画面全体の解像度が上がると、ポストプロセスの対象ピクセル数は掛け算式に増加します。例えば、4Kディスプレイのスマートフォンでは、Full HDの4倍のピクセルを毎フレーム処理しなければなりません。この問題に対しては、C#スクリプトから動的にレンダースケールを僅かに下げるアプローチが非常に有効です。

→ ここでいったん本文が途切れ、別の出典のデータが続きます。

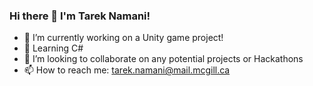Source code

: ### Hi there 👋  I'm Tarek Namani!

- 🔭 I’m currently working on a Unity game project!
- 🌱 Learning C#
- 👯 I’m looking to collaborate on any potential projects or Hackathons
- 📫 How to reach me: tarek.namani@mail.mcgill.ca

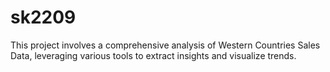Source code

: # sk2209
This project involves a comprehensive analysis of Western Countries Sales Data, leveraging various tools to extract insights and visualize trends. 
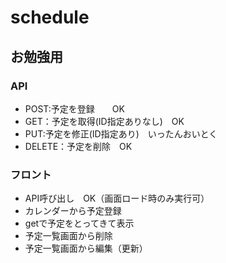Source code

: # schedule
## お勉強用

### API
- POST:予定を登録　　OK
- GET：予定を取得(ID指定ありなし)　OK
- PUT:予定を修正(ID指定あり)　いったんおいとく
- DELETE：予定を削除　OK

### フロント
- API呼び出し　OK（画面ロード時のみ実行可）
- カレンダーから予定登録
- getで予定をとってきて表示
- 予定一覧画面から削除
- 予定一覧画面から編集（更新）
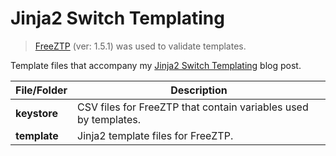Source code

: # Jinja2 Switch Templating

> [FreeZTP][gh-freeztp] (ver: 1.5.1) was used to validate templates.

Template files that accompany my [Jinja2 Switch Templating][blog-post] blog post.

| File/Folder  | Description                                                     |
| ------------ | --------------------------------------------------------------- |
| **keystore** | CSV files for FreeZTP that contain variables used by templates. |
| **template** | Jinja2 template files for FreeZTP.                              |

[gh-freeztp]: https://github.com/PackeTsar/freeztp/
[blog-post]: https://shnosh.io/jinja2-switch-templating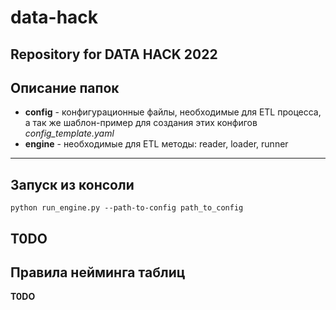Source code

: # data-hack
Repository for DATA HACK 2022
---
## Описание папок
- **config** - конфигурационные файлы, необходимые для ETL процесса, а так же шаблон-пример для создания этих конфигов _config_template.yaml_
- **engine** - необходимые для ETL методы: reader, loader, runner
---
## Запуск из консоли

`python run_engine.py --path-to-config path_to_config`

**T0DO**
---
## Правила нейминга таблиц
**T0DO**
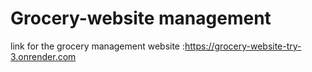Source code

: ﻿# Grocery-website management
link for the grocery management website :https://grocery-website-try-3.onrender.com


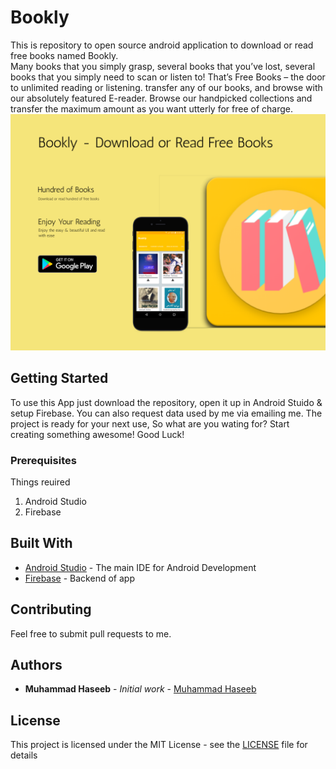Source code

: # Bookly
This is repository to open source android application to download or read free books named Bookly.
<br>
Many books that you simply grasp, several books that you’ve lost, several books that you simply need to scan or listen to! That’s Free Books – the door to unlimited reading or listening. transfer any of our books, and browse with our absolutely featured E-reader. 
Browse our handpicked collections and transfer the maximum amount as you want utterly for free of charge.
<br>
![](img.png)
<br>
## Getting Started

To use this App just download the repository, open it up in Android Stuido & setup Firebase. You can also request data used by me via emailing me. The project is ready for your next use, So what are 
you wating for? Start creating something awesome! Good Luck!

### Prerequisites

Things reuired<br>
1. Android Studio
2. Firebase


## Built With

* [Android Studio](https://developer.android.com/studio/index.html) - The main IDE for Android Development
* [Firebase](https://console.firebase.google.com/) - Backend of app

## Contributing

Feel free to submit pull requests to me.


## Authors

* **Muhammad Haseeb** - *Initial work* - [Muhammad Haseeb](https://github.com/iam-mhaseeb)


## License

This project is licensed under the MIT License - see the [LICENSE](LICENSE) file for details
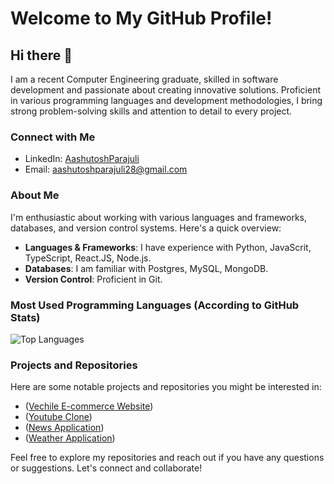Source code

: # Welcome to My GitHub Profile!

## Hi there 👋
I am a recent Computer Engineering graduate, skilled in software development and passionate about creating innovative solutions. Proficient in various programming languages and development methodologies, I bring strong problem-solving skills and attention to detail to every project.

### Connect with Me
- LinkedIn: [AashutoshParajuli](https://www.linkedin.com/in/parajuliaashutosh/)
- Email: [aashutoshparajuli28@gmail.com](mailto:aashutoshparajuli28@gmail.com)

### About Me
I'm enthusiastic about working with various languages and frameworks, databases, and version control systems. Here's a quick overview:

- **Languages & Frameworks**: I have experience with  Python, JavaScrit, TypeScript, React.JS, Node.js.
- **Databases**: I am familiar with Postgres, MySQL, MongoDB.
- **Version Control**: Proficient in Git.

### Most Used Programming Languages (According to GitHub Stats)
![Top Languages](https://github-readme-stats.vercel.app/api/top-langs/?username=aashu1tosh&layout=compact)

### Projects and Repositories
Here are some notable projects and repositories you might be interested in:

- ([Vechile E-commerce Website](https://github.com/aashu1tosh/annata-Vechile-Buying-Selling-Website-))
- ([Youtube Clone](https://github.com/aashu1tosh/youtube-clone))
- ([News Application](https://github.com/aashu1tosh/news-app))
- ([Weather Application](https://github.com/aashu1tosh/my-weather-app))

Feel free to explore my repositories and reach out if you have any questions or suggestions. Let's connect and collaborate!

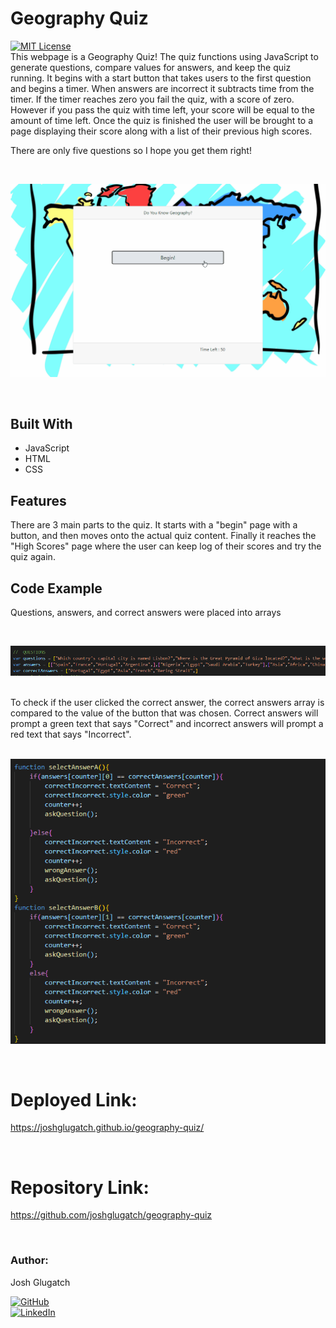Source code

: # Geography Quiz 
[![MIT License](https://img.shields.io/badge/License-MIT-blue.svg)](https://www.mit.edu/~amini/LICENSE.md)
<br>
This webpage is a Geography Quiz! The quiz functions using JavaScript to generate questions, compare values for answers, and keep the quiz running. It begins with a start button that takes users to the first question and begins a timer. When answers are incorrect it subtracts time from the timer. If the timer reaches zero you fail the quiz, with a score of zero. However if you pass the quiz with time left, your score will be equal to the amount of time left. Once the quiz is finished the user will be brought to a page displaying their score along with a list of their previous high scores.

There are only five questions so I hope you get them right!
  
<br>

![exampleGif](https://github.com/joshglugatch/geography-quiz/blob/master/images/geoquiz.gif?raw=true)

<br>

## Built With
* JavaScript
* HTML
* CSS

## Features
There are 3 main parts to the quiz. It starts with a "begin" page with a button, and then moves onto the actual quiz content. Finally it reaches the "High Scores" page where the user can keep log of their scores and try the quiz again. 

## Code Example
Questions, answers, and correct answers were placed into arrays

<br>  

![arrays image](https://github.com/joshglugatch/geography-quiz/blob/master/images/arrays.png?raw=true)

<br>
To check if the user clicked the correct answer, the correct answers array is compared to the value of the button that was chosen. Correct answers will prompt a green text that says "Correct" and incorrect answers will prompt a red text that says "Incorrect".
<br>
<br>

![correct asnwer](https://github.com/joshglugatch/geography-quiz/blob/master/images/checkanswer.png?raw=true)

<br>


# Deployed Link:
https://joshglugatch.github.io/geography-quiz/

<br>

# Repository Link:
https://github.com/joshglugatch/geography-quiz

<br>

### Author:
Josh Glugatch  

[![GitHub](https://img.shields.io/badge/github-%23100000.svg?&style=for-the-badge&logo=github&logoColor=white)](https://github.com/joshglugatch)
<br>
[![LinkedIn](https://img.shields.io/badge/linkedin-%230077B5.svg?&style=for-the-badge&logo=linkedin&logoColor=white)](www.linkedin.com/in/joshua-glugatch)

以下のスクリプトは、モバイル実機での実行時のみ、描画解像度を適切にスケールダウンしてポストプロセスによるメモリ帯域のパンクを回避する制御プログラムです。

using UnityEngine;
using UnityEngine.Rendering;
using UnityEngine.Rendering.Universal;

public class MobileResolutionOptimizer : MonoBehaviour
{\
    [Range(0.5f, 1.0f)]
    public float mobileRenderScale = 0.85f; // モバイル実機でのレンダースケール

    void Start()
    {
        #if !UNITY_EDITOR && (UNITY_ANDROID || UNITY_IOS)
        ApplyOptimization();
        #endif
    }

    void ApplyOptimization()
    {
        // 現在使用中の URP Asset を取得
        UniversalRenderPipelineAsset urpAsset = GraphicsSettings.currentRenderPipeline as UniversalRenderPipelineAsset;
        
        if (urpAsset != null)
        {
            // レンダースケールを 0.85 (解像度を約15%削減) に設定
            // これにより、ポストプロセス対象の総ピクセル数が約28%削減され、メモリ負荷が劇的に下がります
            urpAsset.renderScale = mobileRenderScale;
            Debug.Log($"Mobile optimization applied: Render Scale set to {mobileRenderScale}");
        }
    }
}

この解像度の削減は、スマートフォンの画面が非常に高密度(高PPI)であるため、プレイヤーの肉眼ではほとんど画質の劣化として知覚されません。しかし、GPUにとっては処理すべきピクセル数が約3割近く削減されるため、メモリ帯域に大きな余裕が生まれ、カクつきのない滑らかな60FPS/90FPS動作を実現できるようになります。